|
I2T:
Image Parsing to Text Generation
|
|
 |
|
Fig.1 Diagram of the I2T framework. Four key components (as highlighted by bold
fonts) are: (1) An image parsing engine that converts input images or video frames
into parse graphs. (2) An And-or Graph visual knowledge representation that provides
top-down hypotheses during image parsing and serves as an ontology when converting
parse graphs into semantic representations in RDF format. (3) A general knowledge
base embedded in the Semantic Web that enriches the semantic representations by
interconnecting several domain specific ontologies. (4) A text generation engine
that converts semantic representations into human readable and query-able natural
language descriptions.
|
Overview of the I2T framework
Fast growth of public photo and video sharing websites such as "Flickr" and "YouTube",
provides a huge corpus of unstructured image and video data over the Internet. Searching
and retrieving visual information from the Web, however, has been mostly limited
to the use of meta-data, user-annotated tags, captions and surrounding text (e.g.
the image search engine used by Google).
In this paper, we present an image parsing to text description (I2T) framework that
generates text descriptions in natural language based on understanding of image
and video content. Fig. 1 shows the diagram of the proposed
I2T framework with four key components:
- An image parsing engine. that parses input images
into their constituent visual patterns, in a spirit similar to parsing sentences
in natural language.
- An And-or Graph (AoG) visual knowledge representation
that embodies vocabularies of visual elements including primitives, parts, objects
and scenes as well as a stochastic image grammar that specifies syntactic (compositional)
relations and semantic relations (e.g. categorical, spatial, temporal and functional
relations) between these visual elements. The categorical relationships are inherited
from WordNet, a lexical semantic network
of English. The AoG not only guides the image parsing engine with top-down hypotheses
but also serves as an ontology for mapping parse graphs into semantic representation
(formal and unambiguous knowledge representation).

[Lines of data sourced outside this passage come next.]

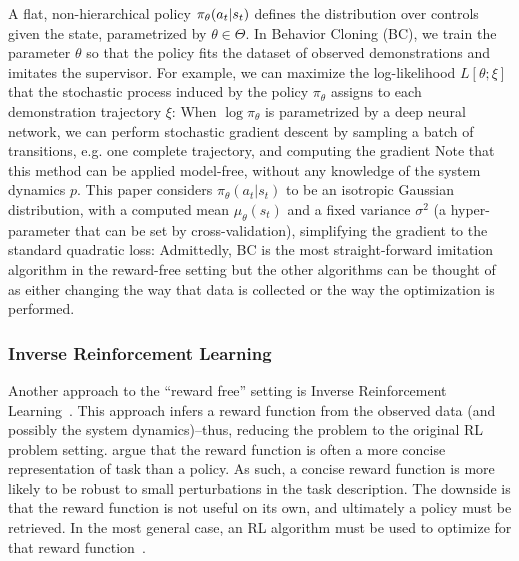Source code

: A flat, non-hierarchical policy $\pi_\theta(a_t \vert s_t)$ defines the distribution over controls given the state, parametrized by $\theta\in\Theta$. In Behavior Cloning (BC), we train the parameter $\theta$ so that the policy fits the dataset of observed demonstrations and imitates the supervisor. For example, we can maximize the log-likelihood $L[\theta;\xi]$ that the stochastic process induced by the policy $\pi_\theta$ assigns to each demonstration trajectory $\xi$:
When $\log\pi_\theta$ is parametrized by a deep neural network, we can perform stochastic gradient descent by sampling a batch of transitions, e.g. one complete trajectory, and computing the gradient
Note that this method can be applied model-free, without any knowledge of the system dynamics $p$.
This paper considers $\pi_\theta(a_t|s_t)$ to be an isotropic Gaussian distribution, with a computed mean $\mu_\theta(s_t)$ and a fixed variance $\sigma^2$ (a hyper-parameter that can be set by cross-validation), simplifying the gradient to the standard quadratic loss:
Admittedly, BC is the most straight-forward imitation algorithm in the reward-free setting but the other algorithms can be thought of as either changing the way that data is collected or the way the optimization is performed.

\subsubsection{Inverse Reinforcement Learning}
Another approach to the ``reward free'' setting is Inverse Reinforcement Learning~\cite{abbeel2011inverse,ziebart2008maximum,ng2000algorithms}. This approach infers a reward function from the observed data (and possibly the system dynamics)--thus, reducing the problem to the original RL problem setting. \cite{abbeel2004apprenticeship} argue that the reward function is often a more concise representation of task than a policy. As such, a concise reward function is more likely to be robust to small perturbations in the task description. 
The downside is that the reward function is not useful on its own, and ultimately a policy must be retrieved. In the most general case, an RL algorithm must be used to optimize for that reward function~\cite{abbeel2004apprenticeship}.

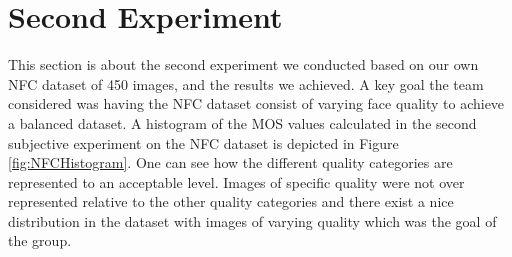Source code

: \begin{table}[h]
\caption{All correlation coefficients on the three datasets between ISO Metrics, FaceQnet, FIQMs Weighted AVG and the subjective scores. The `X'-symbol indicated the correlation coefficients that had a p-value higher than 0.05 and were therefore ignored. The coefficients were not calculated where the `-' symbol is placed.}
\label{tab:corrcoeff}
\end{table}


\section{Second Experiment}
\label{sec:secondExperiment}
This section is about the second experiment we conducted based on our own NFC dataset of 450 images, and the results we achieved. A key goal the team considered was having the NFC dataset consist of varying face quality to achieve a balanced dataset. A histogram of the MOS values calculated in the second subjective experiment on the NFC dataset is depicted in Figure \ref{fig:NFCHistogram}. One can see how the different quality categories are represented to an acceptable level. Images of specific quality were not over represented relative to the other quality categories and there exist a nice distribution in the dataset with images of varying quality which was the goal of the group.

- A Semantic Web that interconnects different domain
specific ontologies with semantic representation of parse graphs. This step helps
to enrich parse graphs derived purely from visual cues with other sources of semantic
information. For example, the input picture in Fig. 2 has a
text tag "Oven's mouth river". With the help of a GIS database embedded
in the Semantic Web, we are able to relate this picture to a geo-location: "Oven's
mouth preserve of Maine state". Another benefit using Semantic Web technology
is that end users not only can access the semantic information of an image by reading
the natural language text report but can also query the Semantic Web using standard
semantic querying languages.
- A text generation engine that converts semantic
representations into human readable and query-able natural language descriptions.
|
|
|
The task of the I2T framework can be illustrated in Fig. 2.
|
 |
Fig.2 Two major tasks of the I2T framework: (a) image parsing
and (b) text description..
|
|
|
As simple as the Fig.2 may seem to be for a human, it is by
no means an easy task for any computer vision system today - especially when input
images are of great diversity in contents (i.e. number and category of objects)

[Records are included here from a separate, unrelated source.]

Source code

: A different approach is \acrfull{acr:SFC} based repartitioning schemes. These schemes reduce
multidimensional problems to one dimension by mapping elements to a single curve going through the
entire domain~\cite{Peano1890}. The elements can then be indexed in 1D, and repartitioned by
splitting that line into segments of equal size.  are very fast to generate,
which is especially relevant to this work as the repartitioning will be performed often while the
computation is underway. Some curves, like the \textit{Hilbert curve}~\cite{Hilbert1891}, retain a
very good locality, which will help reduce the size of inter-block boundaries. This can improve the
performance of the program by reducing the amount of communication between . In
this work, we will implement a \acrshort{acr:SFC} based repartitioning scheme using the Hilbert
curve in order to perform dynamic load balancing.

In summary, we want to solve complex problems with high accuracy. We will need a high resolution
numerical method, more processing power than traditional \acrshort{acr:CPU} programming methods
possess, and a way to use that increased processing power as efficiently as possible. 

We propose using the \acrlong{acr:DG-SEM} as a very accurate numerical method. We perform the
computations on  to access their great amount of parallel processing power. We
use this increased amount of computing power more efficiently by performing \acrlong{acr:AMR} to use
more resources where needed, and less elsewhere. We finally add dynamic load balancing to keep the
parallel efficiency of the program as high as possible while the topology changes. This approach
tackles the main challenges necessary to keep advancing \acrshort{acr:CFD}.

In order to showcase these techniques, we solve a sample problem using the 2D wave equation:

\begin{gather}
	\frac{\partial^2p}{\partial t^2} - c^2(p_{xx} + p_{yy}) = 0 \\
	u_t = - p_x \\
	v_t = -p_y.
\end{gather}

and structures (i.e. spatial layout of objects), which is certainly the case for
images from the Internet. But given certain controlled domain, for example the two
case study systems, automatic image parsing is practical. For this reason, our objective
in this paper is twofold:
- We use a semi-automatic method (interactive) to parse general images from the Internet
in order to build a large-scale ground truth image dataset. Then we learn the AoG
from this dataset for visual knowledge representation. Our goal is to make the parsing
process more and more automatic using the learned AoG models.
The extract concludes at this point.